Yorktown (CV-5), Ranger (CV-4) and Wasp (CV-7), along with the aircraft escort vessel Long Island (AVG-1), were in the Atlantic Fleet; Hornet (CV-8), commissioned in late October 1941, had yet to carry out her shakedown. Yorktown would be the first Atlantic Fleet carrier to be transferred to the Pacific, sailing on 16 December 1941.


----------



## Lucky13 (Jun 3, 2007)

Cheers Syscom...


----------



## Njaco (Jun 4, 2007)

So Admiral Kimmel saved the carriers while taking the blame for Pearl? Theres justice for ya.


----------



## syscom3 (Jun 5, 2007)

Njaco said:


> So Admiral Kimmel saved the carriers while taking the blame for Pearl? Theres justice for ya.



Kimmel (and Gen Short) was derelict in defending Hawaii for many reasons.

The carriers were out on missions to deliver aircraft, not to be out of port in case of an attack.


----------



## Njaco (Jun 5, 2007)

Yes I agree but almost every reference I've seen underscores his defense of Pearl while this is the first that I've seen where he had a hand in having the carriers away from the attack.
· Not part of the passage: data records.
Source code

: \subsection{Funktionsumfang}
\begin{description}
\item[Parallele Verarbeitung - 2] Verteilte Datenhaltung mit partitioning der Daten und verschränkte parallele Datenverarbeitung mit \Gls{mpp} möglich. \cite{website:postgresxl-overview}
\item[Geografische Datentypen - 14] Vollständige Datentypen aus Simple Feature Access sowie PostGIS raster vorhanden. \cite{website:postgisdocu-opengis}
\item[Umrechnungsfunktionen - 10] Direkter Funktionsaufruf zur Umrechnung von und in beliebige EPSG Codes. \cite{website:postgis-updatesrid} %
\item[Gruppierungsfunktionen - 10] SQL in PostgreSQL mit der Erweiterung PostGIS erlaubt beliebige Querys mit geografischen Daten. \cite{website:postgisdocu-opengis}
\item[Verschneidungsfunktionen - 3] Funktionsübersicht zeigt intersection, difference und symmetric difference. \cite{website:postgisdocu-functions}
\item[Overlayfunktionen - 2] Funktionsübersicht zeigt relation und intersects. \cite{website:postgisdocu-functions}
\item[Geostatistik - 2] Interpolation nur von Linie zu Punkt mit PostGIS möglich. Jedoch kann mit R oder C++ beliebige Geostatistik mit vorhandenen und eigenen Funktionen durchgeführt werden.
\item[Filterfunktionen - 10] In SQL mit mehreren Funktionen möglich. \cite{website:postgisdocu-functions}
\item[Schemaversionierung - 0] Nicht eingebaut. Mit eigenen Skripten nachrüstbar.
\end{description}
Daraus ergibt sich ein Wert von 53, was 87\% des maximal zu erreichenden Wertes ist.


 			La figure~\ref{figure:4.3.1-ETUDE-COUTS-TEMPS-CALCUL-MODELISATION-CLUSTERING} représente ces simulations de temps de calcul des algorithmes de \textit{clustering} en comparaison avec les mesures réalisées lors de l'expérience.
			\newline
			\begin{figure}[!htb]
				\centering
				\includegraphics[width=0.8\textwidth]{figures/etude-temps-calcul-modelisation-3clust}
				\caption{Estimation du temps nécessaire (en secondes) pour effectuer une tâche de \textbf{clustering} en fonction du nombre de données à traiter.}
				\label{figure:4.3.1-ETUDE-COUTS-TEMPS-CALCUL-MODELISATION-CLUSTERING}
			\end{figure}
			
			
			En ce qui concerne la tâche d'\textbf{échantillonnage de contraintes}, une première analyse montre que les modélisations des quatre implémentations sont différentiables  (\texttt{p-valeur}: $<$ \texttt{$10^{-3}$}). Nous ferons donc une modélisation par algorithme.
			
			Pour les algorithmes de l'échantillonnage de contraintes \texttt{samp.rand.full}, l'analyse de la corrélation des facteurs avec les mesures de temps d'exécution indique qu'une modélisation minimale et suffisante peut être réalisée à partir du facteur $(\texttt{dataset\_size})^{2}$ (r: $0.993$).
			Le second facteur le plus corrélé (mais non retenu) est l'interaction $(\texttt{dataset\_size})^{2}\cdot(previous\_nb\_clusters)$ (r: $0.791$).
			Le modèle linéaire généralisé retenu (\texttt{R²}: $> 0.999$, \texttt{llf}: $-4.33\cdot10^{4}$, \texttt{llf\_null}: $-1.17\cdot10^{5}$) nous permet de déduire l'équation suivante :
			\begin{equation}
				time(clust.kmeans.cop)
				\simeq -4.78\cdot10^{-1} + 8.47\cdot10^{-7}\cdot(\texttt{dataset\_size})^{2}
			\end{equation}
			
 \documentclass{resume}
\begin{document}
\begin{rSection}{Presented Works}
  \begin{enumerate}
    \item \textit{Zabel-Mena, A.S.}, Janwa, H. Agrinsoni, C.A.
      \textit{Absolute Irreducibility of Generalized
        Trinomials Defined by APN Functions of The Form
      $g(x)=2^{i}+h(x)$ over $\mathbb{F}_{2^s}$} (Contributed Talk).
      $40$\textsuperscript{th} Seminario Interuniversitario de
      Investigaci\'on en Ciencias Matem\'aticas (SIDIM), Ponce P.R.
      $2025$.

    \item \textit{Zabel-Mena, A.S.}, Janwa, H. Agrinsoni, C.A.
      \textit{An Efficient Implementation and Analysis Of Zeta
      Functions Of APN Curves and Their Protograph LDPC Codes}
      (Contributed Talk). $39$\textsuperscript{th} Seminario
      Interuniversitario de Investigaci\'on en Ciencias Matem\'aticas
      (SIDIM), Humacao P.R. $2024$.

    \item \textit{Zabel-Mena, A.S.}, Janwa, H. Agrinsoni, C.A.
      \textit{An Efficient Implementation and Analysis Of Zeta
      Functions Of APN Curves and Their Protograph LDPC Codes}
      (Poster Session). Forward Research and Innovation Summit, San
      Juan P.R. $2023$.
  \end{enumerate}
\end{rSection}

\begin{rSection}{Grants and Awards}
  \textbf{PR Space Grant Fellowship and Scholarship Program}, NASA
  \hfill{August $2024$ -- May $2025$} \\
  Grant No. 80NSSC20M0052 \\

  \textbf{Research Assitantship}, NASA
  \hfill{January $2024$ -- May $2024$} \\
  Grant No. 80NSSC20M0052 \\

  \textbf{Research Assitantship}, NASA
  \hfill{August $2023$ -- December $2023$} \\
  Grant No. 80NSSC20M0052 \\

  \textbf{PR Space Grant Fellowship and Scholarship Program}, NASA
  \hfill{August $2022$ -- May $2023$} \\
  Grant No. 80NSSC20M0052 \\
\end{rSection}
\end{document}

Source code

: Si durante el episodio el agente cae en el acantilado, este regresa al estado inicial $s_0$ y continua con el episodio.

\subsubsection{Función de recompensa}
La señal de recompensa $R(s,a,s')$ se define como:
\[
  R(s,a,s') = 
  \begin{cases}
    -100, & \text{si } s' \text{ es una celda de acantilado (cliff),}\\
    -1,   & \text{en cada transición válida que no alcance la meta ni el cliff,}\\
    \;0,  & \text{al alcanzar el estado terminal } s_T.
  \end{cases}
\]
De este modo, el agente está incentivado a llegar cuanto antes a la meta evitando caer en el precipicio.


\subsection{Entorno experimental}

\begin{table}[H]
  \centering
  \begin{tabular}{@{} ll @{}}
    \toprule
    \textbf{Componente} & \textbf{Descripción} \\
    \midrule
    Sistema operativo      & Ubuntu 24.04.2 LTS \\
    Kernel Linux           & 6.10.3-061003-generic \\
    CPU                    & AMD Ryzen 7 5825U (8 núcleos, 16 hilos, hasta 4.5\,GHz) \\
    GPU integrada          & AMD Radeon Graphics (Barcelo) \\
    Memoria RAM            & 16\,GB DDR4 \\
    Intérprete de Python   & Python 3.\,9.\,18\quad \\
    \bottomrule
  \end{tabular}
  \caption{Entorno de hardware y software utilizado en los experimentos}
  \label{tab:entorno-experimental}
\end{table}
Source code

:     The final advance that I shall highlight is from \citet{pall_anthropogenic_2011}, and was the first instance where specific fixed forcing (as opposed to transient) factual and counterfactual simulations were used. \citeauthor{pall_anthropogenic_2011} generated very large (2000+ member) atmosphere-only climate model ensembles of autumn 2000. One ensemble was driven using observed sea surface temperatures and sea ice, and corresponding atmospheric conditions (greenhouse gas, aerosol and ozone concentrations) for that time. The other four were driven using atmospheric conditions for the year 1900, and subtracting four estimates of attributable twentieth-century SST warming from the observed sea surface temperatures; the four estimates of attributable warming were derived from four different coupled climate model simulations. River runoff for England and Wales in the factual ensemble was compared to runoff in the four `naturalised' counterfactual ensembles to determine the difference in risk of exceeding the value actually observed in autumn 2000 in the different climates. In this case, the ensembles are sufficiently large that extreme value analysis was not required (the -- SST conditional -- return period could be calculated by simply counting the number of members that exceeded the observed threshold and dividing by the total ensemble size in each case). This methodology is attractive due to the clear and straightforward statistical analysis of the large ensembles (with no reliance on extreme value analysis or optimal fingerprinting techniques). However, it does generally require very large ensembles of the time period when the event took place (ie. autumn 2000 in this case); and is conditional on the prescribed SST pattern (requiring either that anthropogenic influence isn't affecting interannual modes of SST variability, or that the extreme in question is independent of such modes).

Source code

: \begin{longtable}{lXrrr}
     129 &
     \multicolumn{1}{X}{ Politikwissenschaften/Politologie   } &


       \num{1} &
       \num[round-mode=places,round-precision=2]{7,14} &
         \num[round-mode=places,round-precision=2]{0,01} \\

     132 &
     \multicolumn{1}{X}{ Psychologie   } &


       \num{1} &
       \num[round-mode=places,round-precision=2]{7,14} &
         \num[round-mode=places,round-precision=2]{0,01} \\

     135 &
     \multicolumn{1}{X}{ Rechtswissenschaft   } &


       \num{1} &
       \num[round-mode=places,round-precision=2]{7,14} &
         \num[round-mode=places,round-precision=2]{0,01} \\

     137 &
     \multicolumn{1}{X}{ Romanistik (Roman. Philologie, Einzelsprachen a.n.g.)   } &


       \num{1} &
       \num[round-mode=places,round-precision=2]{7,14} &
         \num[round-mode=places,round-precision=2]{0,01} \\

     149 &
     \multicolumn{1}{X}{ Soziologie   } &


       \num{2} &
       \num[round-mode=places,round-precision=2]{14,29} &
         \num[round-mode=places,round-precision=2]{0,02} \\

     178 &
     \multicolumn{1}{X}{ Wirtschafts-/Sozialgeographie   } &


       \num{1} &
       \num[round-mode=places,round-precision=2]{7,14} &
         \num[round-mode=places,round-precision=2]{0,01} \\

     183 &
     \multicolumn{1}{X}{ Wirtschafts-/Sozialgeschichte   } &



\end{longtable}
He takes the blame but when I saw that he ordered the carriers away, just made me wonder.


----------



## Lucky13 (Jun 5, 2007)

What if they had sent up fighters when they first saw the Japanese coming? Did they spot them early enough to get them up to altitude?


----------



## Njaco (Jun 5, 2007)

Radar was in its infancy and they had a few sets brought over from England but didn't rely on it much. They saw the blips and thought it was a fliight of B-17s due in from the mainland.


----------



## syscom3 (Jun 5, 2007)

Lucky13 said:


> What if they had sent up fighters when they first saw the Japanese coming? Did they spot them early enough to get them up to altitude?



The Japanese were coming in at a middle altitude, so the time to climb wasnt excessive.

Unfortunatly, they were all pretty much destroyed on the ground quickly.


----------



## Thorlifter (Jun 5, 2007)

Gotta side with the US knew something, but had no idea it was Pearl.


----------



## Lucky13 (Jun 5, 2007)

Isn't that the general belief that they knew that there were an attack going to happen but they didn't know where?


----------



## syscom3 (Jun 5, 2007)

The consensus was that a Japanese attack would start at the Philipines.

While some USN and US Army officers suspected that there could be an attack on pearl harbor, it was discounted.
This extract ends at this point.